● Task prompt
Your job with the data below is to output exactly the lines from the one holding "configuration file. \\" down to the one holding "the parameter. \\", both included, and no others.

═════ Extracted data

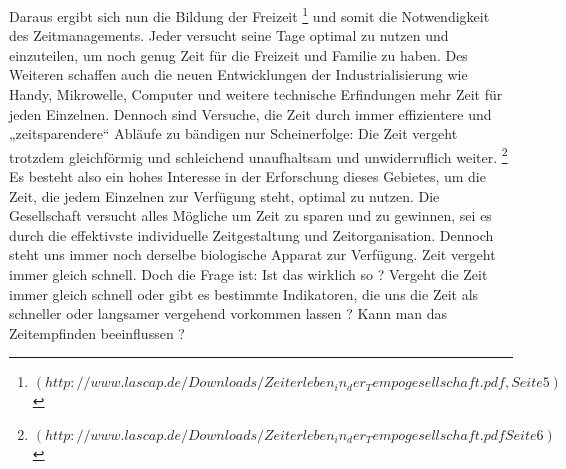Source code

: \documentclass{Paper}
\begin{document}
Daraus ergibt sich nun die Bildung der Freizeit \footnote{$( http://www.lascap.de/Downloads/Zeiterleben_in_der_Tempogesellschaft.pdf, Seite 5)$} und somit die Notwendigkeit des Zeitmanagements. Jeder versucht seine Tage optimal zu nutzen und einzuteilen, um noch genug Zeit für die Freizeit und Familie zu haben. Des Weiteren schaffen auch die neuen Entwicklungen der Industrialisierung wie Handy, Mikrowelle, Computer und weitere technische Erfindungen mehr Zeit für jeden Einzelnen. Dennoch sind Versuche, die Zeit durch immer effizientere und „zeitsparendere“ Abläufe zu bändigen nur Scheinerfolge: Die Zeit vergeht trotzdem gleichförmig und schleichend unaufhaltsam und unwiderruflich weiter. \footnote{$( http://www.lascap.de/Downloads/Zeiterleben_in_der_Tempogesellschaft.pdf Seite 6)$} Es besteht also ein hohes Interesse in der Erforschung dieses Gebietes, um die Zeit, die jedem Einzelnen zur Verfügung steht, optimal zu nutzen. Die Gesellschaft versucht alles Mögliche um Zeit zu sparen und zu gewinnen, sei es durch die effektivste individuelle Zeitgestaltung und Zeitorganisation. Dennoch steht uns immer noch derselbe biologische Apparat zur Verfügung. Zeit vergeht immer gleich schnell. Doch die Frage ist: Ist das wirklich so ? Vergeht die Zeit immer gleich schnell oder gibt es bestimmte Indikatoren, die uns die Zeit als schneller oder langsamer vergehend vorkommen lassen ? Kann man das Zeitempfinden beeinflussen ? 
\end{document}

══════════
═════ Extracted data

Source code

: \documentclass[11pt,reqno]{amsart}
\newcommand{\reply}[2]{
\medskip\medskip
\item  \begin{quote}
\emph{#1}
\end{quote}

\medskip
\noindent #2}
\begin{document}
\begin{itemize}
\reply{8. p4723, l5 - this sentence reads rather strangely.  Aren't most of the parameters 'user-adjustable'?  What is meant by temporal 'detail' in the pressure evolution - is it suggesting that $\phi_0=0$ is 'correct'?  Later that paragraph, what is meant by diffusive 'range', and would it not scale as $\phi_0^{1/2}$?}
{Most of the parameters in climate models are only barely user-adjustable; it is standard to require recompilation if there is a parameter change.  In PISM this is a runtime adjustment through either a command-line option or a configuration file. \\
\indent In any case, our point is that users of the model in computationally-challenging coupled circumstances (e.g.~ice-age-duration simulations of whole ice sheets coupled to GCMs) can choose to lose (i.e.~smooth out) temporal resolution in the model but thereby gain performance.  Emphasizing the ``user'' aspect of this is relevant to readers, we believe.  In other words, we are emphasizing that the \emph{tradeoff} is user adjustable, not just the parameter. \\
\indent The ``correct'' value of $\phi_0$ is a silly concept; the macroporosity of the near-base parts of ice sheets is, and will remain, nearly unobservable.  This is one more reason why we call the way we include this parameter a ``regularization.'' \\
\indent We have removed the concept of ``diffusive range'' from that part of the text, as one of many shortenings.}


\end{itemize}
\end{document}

══════════
═════ Extracted data

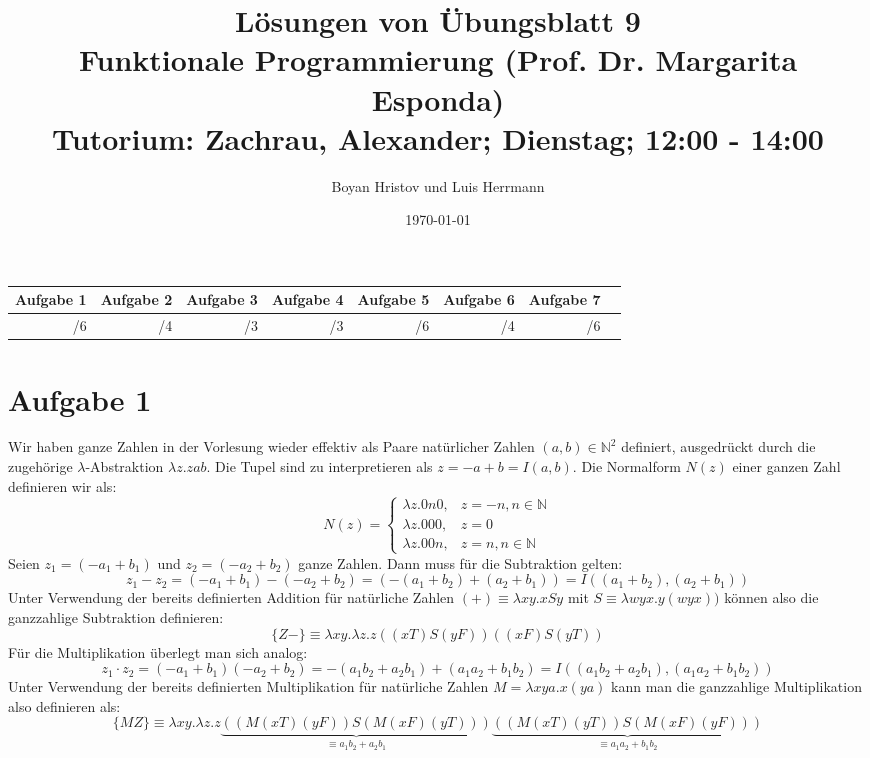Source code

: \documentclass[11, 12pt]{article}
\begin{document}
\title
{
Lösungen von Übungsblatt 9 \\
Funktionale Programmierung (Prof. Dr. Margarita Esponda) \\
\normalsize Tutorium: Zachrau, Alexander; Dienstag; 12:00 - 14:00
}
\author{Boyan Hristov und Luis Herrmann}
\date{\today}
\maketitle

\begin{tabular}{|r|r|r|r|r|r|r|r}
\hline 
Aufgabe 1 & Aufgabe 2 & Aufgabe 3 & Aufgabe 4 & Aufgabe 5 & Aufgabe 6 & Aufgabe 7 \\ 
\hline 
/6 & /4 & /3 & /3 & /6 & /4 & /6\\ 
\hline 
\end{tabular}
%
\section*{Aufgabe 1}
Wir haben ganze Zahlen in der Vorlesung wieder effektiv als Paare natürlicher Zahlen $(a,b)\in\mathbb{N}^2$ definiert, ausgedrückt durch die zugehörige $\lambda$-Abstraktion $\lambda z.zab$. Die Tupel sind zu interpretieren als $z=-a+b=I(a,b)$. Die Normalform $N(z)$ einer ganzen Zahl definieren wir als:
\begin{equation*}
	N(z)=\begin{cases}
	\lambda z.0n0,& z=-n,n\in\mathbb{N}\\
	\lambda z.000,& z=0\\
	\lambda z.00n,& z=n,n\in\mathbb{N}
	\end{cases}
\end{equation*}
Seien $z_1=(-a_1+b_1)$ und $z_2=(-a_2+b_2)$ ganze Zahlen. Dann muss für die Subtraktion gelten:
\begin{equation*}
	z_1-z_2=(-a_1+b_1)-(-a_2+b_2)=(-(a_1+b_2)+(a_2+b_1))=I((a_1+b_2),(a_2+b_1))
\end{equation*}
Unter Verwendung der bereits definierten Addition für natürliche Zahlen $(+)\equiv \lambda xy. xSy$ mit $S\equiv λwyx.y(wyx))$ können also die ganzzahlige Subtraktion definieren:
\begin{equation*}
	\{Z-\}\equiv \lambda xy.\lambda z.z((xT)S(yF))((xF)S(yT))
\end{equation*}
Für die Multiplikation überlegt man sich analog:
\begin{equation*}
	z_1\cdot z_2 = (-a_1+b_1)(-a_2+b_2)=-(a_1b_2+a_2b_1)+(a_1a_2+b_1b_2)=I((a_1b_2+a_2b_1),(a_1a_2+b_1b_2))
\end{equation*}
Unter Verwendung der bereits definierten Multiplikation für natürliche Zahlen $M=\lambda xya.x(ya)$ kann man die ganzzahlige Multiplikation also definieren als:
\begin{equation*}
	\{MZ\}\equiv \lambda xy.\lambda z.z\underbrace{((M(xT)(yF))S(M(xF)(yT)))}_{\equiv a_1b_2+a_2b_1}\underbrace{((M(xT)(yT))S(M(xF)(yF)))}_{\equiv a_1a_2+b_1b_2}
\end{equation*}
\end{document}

══════════

● Written response
{Most of the parameters in climate models are only barely user-adjustable; it is standard to require recompilation if there is a parameter change.  In PISM this is a runtime adjustment through either a command-line option or a configuration file. \\
\indent In any case, our point is that users of the model in computationally-challenging coupled circumstances (e.g.~ice-age-duration simulations of whole ice sheets coupled to GCMs) can choose to lose (i.e.~smooth out) temporal resolution in the model but thereby gain performance.  Emphasizing the ``user'' aspect of this is relevant to readers, we believe.  In other words, we are emphasizing that the \emph{tradeoff} is user adjustable, not just the parameter. \\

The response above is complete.